What this task involves>
In the entries below, which lines run from the one containing "Location: ZYU" to the one containing "of project AIGC101?**"? Copy exactly those lines, ends included, and no others.

Provided entries>
== Segment start ==

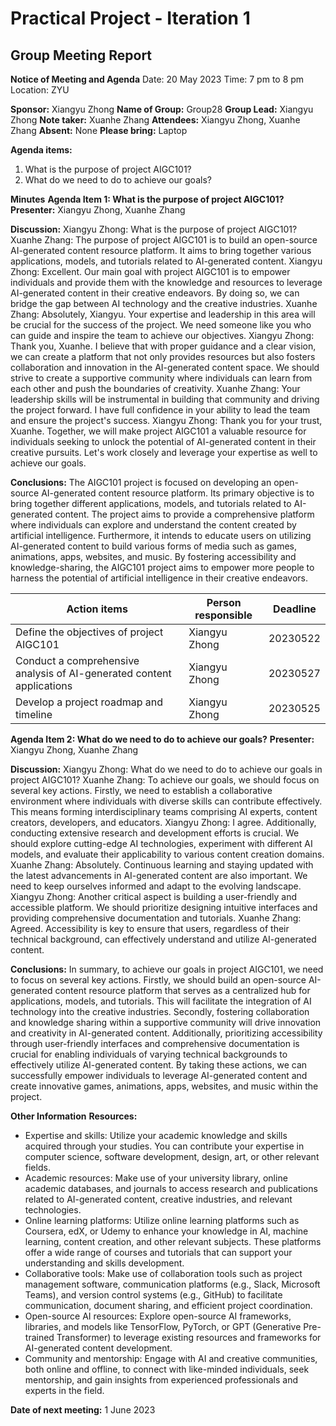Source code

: # Practical Project - Iteration 1
## Group Meeting Report

**Notice of Meeting and Agenda**
Date: 20 May 2023
Time: 7 pm to 8 pm
Location: ZYU

**Sponsor:** Xiangyu Zhong
**Name of Group:** Group28
**Group Lead:** Xiangyu Zhong
**Note taker:** Xuanhe Zhang
**Attendees:** Xiangyu Zhong, Xuanhe Zhang
**Absent:** None
**Please bring:** Laptop

**Agenda items:**
1. What is the purpose of project AIGC101?
2. What do we need to do to achieve our goals?

**Minutes**
**Agenda Item 1: What is the purpose of project AIGC101?**
**Presenter:** Xiangyu Zhong, Xuanhe Zhang

**Discussion:**
Xiangyu Zhong: What is the purpose of project AIGC101?
Xuanhe Zhang: The purpose of project AIGC101 is to build an open-source AI-generated content resource platform. It aims to bring together various applications, models, and tutorials related to AI-generated content.
Xiangyu Zhong: Excellent. Our main goal with project AIGC101 is to empower individuals and provide them with the knowledge and resources to leverage AI-generated content in their creative endeavors. By doing so, we can bridge the gap between AI technology and the creative industries.
Xuanhe Zhang: Absolutely, Xiangyu. Your expertise and leadership in this area will be crucial for the success of the project. We need someone like you who can guide and inspire the team to achieve our objectives.
Xiangyu Zhong: Thank you, Xuanhe. I believe that with proper guidance and a clear vision, we can create a platform that not only provides resources but also fosters collaboration and innovation in the AI-generated content space. We should strive to create a supportive community where individuals can learn from each other and push the boundaries of creativity.
Xuanhe Zhang: Your leadership skills will be instrumental in building that community and driving the project forward. I have full confidence in your ability to lead the team and ensure the project's success.
Xiangyu Zhong: Thank you for your trust, Xuanhe. Together, we will make project AIGC101 a valuable resource for individuals seeking to unlock the potential of AI-generated content in their creative pursuits. Let's work closely and leverage your expertise as well to achieve our goals.

**Conclusions:**
The AIGC101 project is focused on developing an open-source AI-generated content resource platform. Its primary objective is to bring together different applications, models, and tutorials related to AI-generated content. The project aims to provide a comprehensive platform where individuals can explore and understand the content created by artificial intelligence. Furthermore, it intends to educate users on utilizing AI-generated content to build various forms of media such as games, animations, apps, websites, and music. By fostering accessibility and knowledge-sharing, the AIGC101 project aims to empower more people to harness the potential of artificial intelligence in their creative endeavors.

**Action items** | **Person responsible** | **Deadline**
--- | --- | ---
Define the objectives of project AIGC101 | Xiangyu Zhong | 20230522
Conduct a comprehensive analysis of AI-generated content applications | Xiangyu Zhong | 20230527
Develop a project roadmap and timeline | Xiangyu Zhong | 20230525

**Agenda Item 2: What do we need to do to achieve our goals?**
**Presenter:** Xiangyu Zhong, Xuanhe Zhang

**Discussion:**
Xiangyu Zhong: What do we need to do to achieve our goals in project AIGC101?
Xuanhe Zhang: To achieve our goals, we should focus on several key actions.
Firstly, we need to establish a collaborative environment where individuals with diverse skills can contribute effectively. This means forming interdisciplinary teams comprising AI experts, content creators, developers, and educators.
Xiangyu Zhong: I agree. Additionally, conducting extensive research and development efforts is crucial. We should explore cutting-edge AI technologies, experiment with different AI models, and evaluate their applicability to various content creation domains.
Xuanhe Zhang: Absolutely. Continuous learning and staying updated with the latest advancements in AI-generated content are also important. We need to keep ourselves informed and adapt to the evolving landscape.
Xiangyu Zhong: Another critical aspect is building a user-friendly and accessible platform. We should prioritize designing intuitive interfaces and providing comprehensive documentation and tutorials.
Xuanhe Zhang: Agreed. Accessibility is key to ensure that users, regardless of their technical background, can effectively understand and utilize AI-generated content.

**Conclusions:**
In summary, to achieve our goals in project AIGC101, we need to focus on several key actions. Firstly, we should build an open-source AI-generated content resource platform that serves as a centralized hub for applications, models, and tutorials. This will facilitate the integration of AI technology into the creative industries. Secondly, fostering collaboration and knowledge sharing within a supportive community will drive innovation and creativity in AI-generated content. Additionally, prioritizing accessibility through user-friendly interfaces and comprehensive documentation is crucial for enabling individuals of varying technical backgrounds to effectively utilize AI-generated content. By taking these actions, we can successfully empower individuals to leverage AI-generated content and create innovative games, animations, apps, websites, and music within the project.

**Other Information**
**Resources:**
- Expertise and skills: Utilize your academic knowledge and skills acquired through your studies. You can contribute your expertise in computer science, software development, design, art, or other relevant fields.
- Academic resources: Make use of your university library, online academic databases, and journals to access research and publications related to AI-generated content, creative industries, and relevant technologies.
- Online learning platforms: Utilize online learning platforms such as Coursera, edX, or Udemy to enhance your knowledge in AI, machine learning, content creation, and other relevant subjects. These platforms offer a wide range of courses and tutorials that can support your understanding and skills development.
- Collaborative tools: Make use of collaboration tools such as project management software, communication platforms (e.g., Slack, Microsoft Teams), and version control systems (e.g., GitHub) to facilitate communication, document sharing, and efficient project coordination.
- Open-source AI resources: Explore open-source AI frameworks, libraries, and models like TensorFlow, PyTorch, or GPT (Generative Pre-trained Transformer) to leverage existing resources and frameworks for AI-generated content development.
- Community and mentorship: Engage with AI and creative communities, both online and offline, to connect with like-minded individuals, seek mentorship, and gain insights from experienced professionals and experts in the field.

**Date of next meeting:** 1 June 2023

== Segment end ==

Answer space>
Location: ZYU

**Sponsor:** Xiangyu Zhong
**Name of Group:** Group28
**Group Lead:** Xiangyu Zhong
**Note taker:** Xuanhe Zhang
**Attendees:** Xiangyu Zhong, Xuanhe Zhang
**Absent:** None
**Please bring:** Laptop

**Agenda items:**
1. What is the purpose of project AIGC101?
2. What do we need to do to achieve our goals?

**Minutes**
**Agenda Item 1: What is the purpose of project AIGC101?**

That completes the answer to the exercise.